Special spinifex Saturday — we need your help!

The Horowhenua District Council have 6,000 or more Spinifex plants to go in to help stabilise our sand dunes. We need willing helpers on Saturday 29 September 2018 to plant them. Please bring your whānau and friends for an hour or two.

Meet at the north end of Reay Mackay Grove at 10 am on Saturday 29 September 2018. Bring gardening gloves and a trowel if possible (spares may be available). A Council worker will dig the holes and get the plants into the right area and it’s our mahi to put them in the holes.

At the end of the planting the Council will put on a BBQ for us too.

Spinifex.
Spinifex.

Spinifex helps hold the sand in place without building tall dunes.
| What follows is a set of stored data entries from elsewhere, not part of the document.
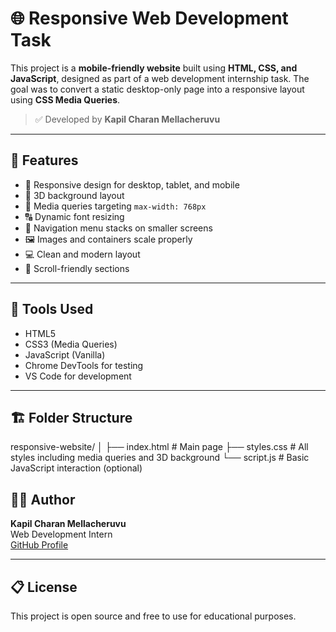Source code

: # 🌐 Responsive Web Development Task

This project is a **mobile-friendly website** built using **HTML, CSS, and JavaScript**, designed as part of a web development internship task. The goal was to convert a static desktop-only page into a responsive layout using **CSS Media Queries**.

> ✅ Developed by **Kapil Charan Mellacheruvu**

---

## 📱 Features

- 🔄 Responsive design for desktop, tablet, and mobile
- 🎨 3D background layout
- 📐 Media queries targeting `max-width: 768px`
- 🔠 Dynamic font resizing
- 🔽 Navigation menu stacks on smaller screens
- 🖼️ Images and containers scale properly
- 💻 Clean and modern layout
- 📜 Scroll-friendly sections

---

## 🧪 Tools Used

- HTML5
- CSS3 (Media Queries)
- JavaScript (Vanilla)
- Chrome DevTools for testing
- VS Code for development

---

## 🏗️ Folder Structure
responsive-website/
│
├── index.html # Main page
├── styles.css # All styles including media queries and 3D background
└── script.js # Basic JavaScript interaction (optional)

## 🧑‍💻 Author

**Kapil Charan Mellacheruvu**  
Web Development Intern  
[GitHub Profile](https://github.com/KapilCharan-html)

---

## 📋 License

This project is open source and free to use for educational purposes.


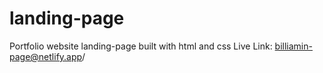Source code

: # landing-page


Portfolio website
landing-page built with html and css
Live Link:  billiamin-page@netlify.app/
It’s the perfect plant to help protect our coastline and our community. The last planting a couple of years ago has taken hold well. It’s fantastic to see the dunes accreting instead of being washed away.

Te Ara tells us:

Spinifex sericeus (often just called spinifex) is the most important native sand-binding grass in New Zealand. It is found mainly in the dunelands of the North Island and around Nelson and Marlborough. In the past, specimens were collected much further south, from Canterbury and around Dunedin. Spinifex favours dunes immediately behind the beach. It can tolerate high winds, salt spray and shifting sands.

Source: Alan F. Mark, ‘Grasslands – Tussock grasslands’, Te Ara – the Encyclopedia of New Zealand, http://www.TeAra.govt.nz/en/photograph/13338/spinifex (accessed 20 September 2018).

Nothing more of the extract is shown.